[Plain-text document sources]
++++++++++

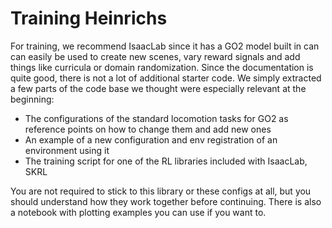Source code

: # Training Heinrichs
For training, we recommend IsaacLab since it has a GO2 model built in can can easily be used to create new scenes, vary reward signals and add things like curricula or domain randomization. 
Since the documentation is quite good, there is not a lot of additional starter code. We simply extracted a few parts of the code base we thought were especially relevant at the beginning:

- The configurations of the standard locomotion tasks for GO2 as reference points on how to change them and add new ones
- An example of a new configuration and env registration of an environment using it
- The training script for one of the RL libraries included with IsaacLab, SKRL

You are not required to stick to this library or these configs at all, but you should understand how they work together before continuing. There is also a notebook with plotting examples you can use if you want to.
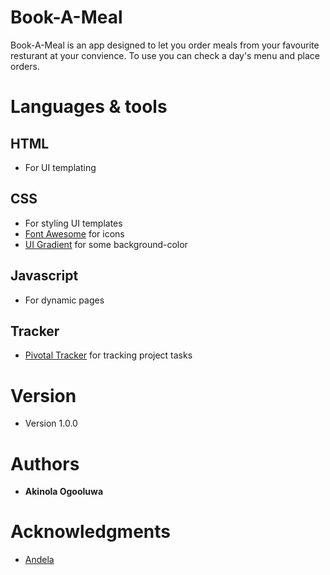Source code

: # Book-A-Meal
Book-A-Meal is an app designed to let you order meals from your favourite resturant at your convience. To use you can check a day's menu and place orders.

# Languages & tools
## HTML
* For UI templating

## CSS
* For styling UI templates
* [Font Awesome](https://fontawesome.com/) for icons
* [UI Gradient](https://uigradients.com/) for some background-color

## Javascript
* For dynamic pages

## Tracker
* [Pivotal Tracker](https://pivotaltracker.com) for tracking project tasks

# Version
* Version 1.0.0

# Authors
* **Akinola Ogooluwa**

# Acknowledgments
* [Andela](https://andela.com/)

++++++++++

> What is required
What you give back must match the lines from the start of the records through the line that contains "- An example", exactly, with the pictures left out.

> Task output
Source code

: # Training Heinrichs
For training, we recommend IsaacLab since it has a GO2 model built in can can easily be used to create new scenes, vary reward signals and add things like curricula or domain randomization. 
Since the documentation is quite good, there is not a lot of additional starter code. We simply extracted a few parts of the code base we thought were especially relevant at the beginning:

- The configurations of the standard locomotion tasks for GO2 as reference points on how to change them and add new ones
- An example of a new configuration and env registration of an environment using it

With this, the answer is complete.